_What is expected_. In the entries that follow, find every line containing "value" and copy it.

══ Task inputs

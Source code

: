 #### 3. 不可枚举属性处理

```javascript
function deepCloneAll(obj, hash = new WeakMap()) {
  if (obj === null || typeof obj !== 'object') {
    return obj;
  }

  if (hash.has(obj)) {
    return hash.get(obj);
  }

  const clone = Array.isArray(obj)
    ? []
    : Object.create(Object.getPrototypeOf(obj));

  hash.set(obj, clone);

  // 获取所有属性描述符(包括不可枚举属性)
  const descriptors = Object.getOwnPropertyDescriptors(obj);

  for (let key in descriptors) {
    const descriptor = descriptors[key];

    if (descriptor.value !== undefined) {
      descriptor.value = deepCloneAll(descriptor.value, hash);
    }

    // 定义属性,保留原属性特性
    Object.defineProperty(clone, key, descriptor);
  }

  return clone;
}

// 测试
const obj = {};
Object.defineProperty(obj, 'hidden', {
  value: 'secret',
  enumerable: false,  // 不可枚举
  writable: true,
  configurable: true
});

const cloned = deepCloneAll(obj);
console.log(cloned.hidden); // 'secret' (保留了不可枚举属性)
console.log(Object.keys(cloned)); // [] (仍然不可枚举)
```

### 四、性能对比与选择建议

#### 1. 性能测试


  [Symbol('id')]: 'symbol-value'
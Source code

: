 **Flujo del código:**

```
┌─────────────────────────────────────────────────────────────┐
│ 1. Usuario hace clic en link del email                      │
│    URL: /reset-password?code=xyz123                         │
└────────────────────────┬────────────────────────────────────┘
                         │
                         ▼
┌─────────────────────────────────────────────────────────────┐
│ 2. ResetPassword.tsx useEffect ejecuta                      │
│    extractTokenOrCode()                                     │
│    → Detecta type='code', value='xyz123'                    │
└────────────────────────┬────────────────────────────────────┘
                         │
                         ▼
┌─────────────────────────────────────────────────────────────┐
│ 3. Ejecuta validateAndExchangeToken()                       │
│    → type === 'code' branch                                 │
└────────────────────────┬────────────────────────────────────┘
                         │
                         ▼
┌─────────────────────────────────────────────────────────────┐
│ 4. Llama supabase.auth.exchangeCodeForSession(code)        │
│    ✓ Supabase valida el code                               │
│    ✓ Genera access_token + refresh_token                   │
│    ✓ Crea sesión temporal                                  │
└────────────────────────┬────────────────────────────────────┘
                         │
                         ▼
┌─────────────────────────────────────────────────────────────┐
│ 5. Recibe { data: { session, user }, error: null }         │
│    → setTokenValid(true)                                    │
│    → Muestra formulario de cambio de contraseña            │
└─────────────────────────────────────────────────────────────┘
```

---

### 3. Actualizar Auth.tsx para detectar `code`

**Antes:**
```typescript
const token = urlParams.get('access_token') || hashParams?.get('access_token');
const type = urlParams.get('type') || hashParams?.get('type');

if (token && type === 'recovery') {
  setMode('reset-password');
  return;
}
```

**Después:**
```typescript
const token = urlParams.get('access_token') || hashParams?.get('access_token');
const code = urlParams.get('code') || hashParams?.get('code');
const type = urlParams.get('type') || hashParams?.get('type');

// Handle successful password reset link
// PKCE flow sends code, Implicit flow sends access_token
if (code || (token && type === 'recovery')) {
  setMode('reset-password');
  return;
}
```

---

════

_Solution for this problem_.
    if (descriptor.value !== undefined) {
      descriptor.value = deepCloneAll(descriptor.value, hash);
  value: 'secret',
  [Symbol('id')]: 'symbol-value'
│    → Detecta type='code', value='xyz123'                    │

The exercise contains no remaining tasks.